There’s not a day that goes by where my assumptions and those of my team aren’t challenged as we work through designing learning and performance solutions for a global, multigenerational workforce in an
enterprise faced with competing internal and external business priorities.
As anyone who does any kind of design work knows, it’s not only easy, but actually quite pleasant to plan and design learning, performance support or any other strategy in a vacuum. There is no one to contradict your views or approaches, you meet your timelines, and as far as you know, everything is on track. Without seeking input and getting those sanity checks, however, the truth is that it’s impossible to ever really hit the mark.
When I first started working in technical communications and learning, seeking input and feedback from those I was trying to support often seemed overly time consuming and a bit scary. I’m sure many of you reading this can remember some of the first direct feedback you received, especially if it turned out you were completely on the wrong path. You would probably agree that it didn’t take long, however, to figure out that the only way we could ensure that we were designing the right support or solution, was by bringing the workforce we were designing for into the conversation earlier and keeping that conversation going.
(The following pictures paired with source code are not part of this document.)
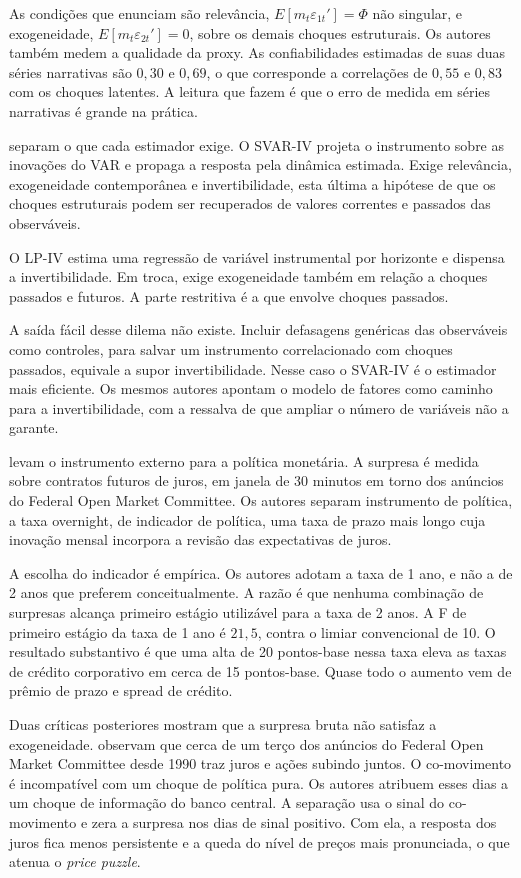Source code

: \documentclass[preprint,authoryear,review,12pt]{elsarticle}
\begin{document}
As condições que enunciam são relevância, $E[m_t \varepsilon_{1t}'] = \Phi$ não singular, e exogeneidade, $E[m_t \varepsilon_{2t}'] = 0$, sobre os demais choques estruturais. Os autores também medem a qualidade da proxy. As confiabilidades estimadas de suas duas séries narrativas são $0{,}30$ e $0{,}69$, o que corresponde a correlações de $0{,}55$ e $0{,}83$ com os choques latentes. A leitura que fazem é que o erro de medida em séries narrativas é grande na prática.

\cite{stockwatson2018} separam o que cada estimador exige. O SVAR-IV projeta o instrumento sobre as inovações do VAR e propaga a resposta pela dinâmica estimada. Exige relevância, exogeneidade contemporânea e invertibilidade, esta última a hipótese de que os choques estruturais podem ser recuperados de valores correntes e passados das observáveis.

O LP-IV estima uma regressão de variável instrumental por horizonte e dispensa a invertibilidade. Em troca, exige exogeneidade também em relação a choques passados e futuros. A parte restritiva é a que envolve choques passados.

A saída fácil desse dilema não existe. Incluir defasagens genéricas das observáveis como controles, para salvar um instrumento correlacionado com choques passados, equivale a supor invertibilidade. Nesse caso o SVAR-IV é o estimador mais eficiente. Os mesmos autores apontam o modelo de fatores como caminho para a invertibilidade, com a ressalva de que ampliar o número de variáveis não a garante.

\cite{gertler2015} levam o instrumento externo para a política monetária. A surpresa é medida sobre contratos futuros de juros, em janela de 30 minutos em torno dos anúncios do Federal Open Market Committee. Os autores separam instrumento de política, a taxa overnight, de indicador de política, uma taxa de prazo mais longo cuja inovação mensal incorpora a revisão das expectativas de juros.

A escolha do indicador é empírica. Os autores adotam a taxa de 1 ano, e não a de 2 anos que preferem conceitualmente. A razão é que nenhuma combinação de surpresas alcança primeiro estágio utilizável para a taxa de 2 anos. A F de primeiro estágio da taxa de 1 ano é $21{,}5$, contra o limiar convencional de 10. O resultado substantivo é que uma alta de 20 pontos-base nessa taxa eleva as taxas de crédito corporativo em cerca de 15 pontos-base. Quase todo o aumento vem de prêmio de prazo e spread de crédito.

Duas críticas posteriores mostram que a surpresa bruta não satisfaz a exogeneidade. \cite{jarocinski2020} observam que cerca de um terço dos anúncios do Federal Open Market Committee desde 1990 traz juros e ações subindo juntos. O co-movimento é incompatível com um choque de política pura. Os autores atribuem esses dias a um choque de informação do banco central. A separação usa o sinal do co-movimento e zera a surpresa nos dias de sinal positivo. Com ela, a resposta dos juros fica menos persistente e a queda do nível de preços mais pronunciada, o que atenua o \textit{price puzzle}.
\end{document}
The conversation itself doesn’t have to be terribly formal. Actually, I often find the more informal the better. Hallway conversations, quick huddles and focusing on creating opportunities in what are often already existing practices in your workplace can work really well. For example, if you have access to social platforms, you can create great digital spaces that allow room for a conversation to begin and grow at any time during the process or workflow.
On my side of things, we’ve recently started experimenting with a small cohort of employees that are supporting new products and solutions using an internal social platform. The primary goal of the space is not really to support active learning as it is more vehicle for feedback and input. Specifically, it allows the cohort to let us know where they might still be experiencing challenges, or more importantly, share new challenges in their workflow that we may not have otherwise known about until a much larger gap developed. In this approach, we’re not expecting the conversation to become a permanent entity, but instead more a means of getting closer to the workforce we support, especially during time periods where things are really new, or where they are experiencing constant or significant periods of change. By taking this approach, we keep the conversation going, instead of only relying on the traditional one point in time measure (that is usually saved for the instructional design process) and is often too little too late.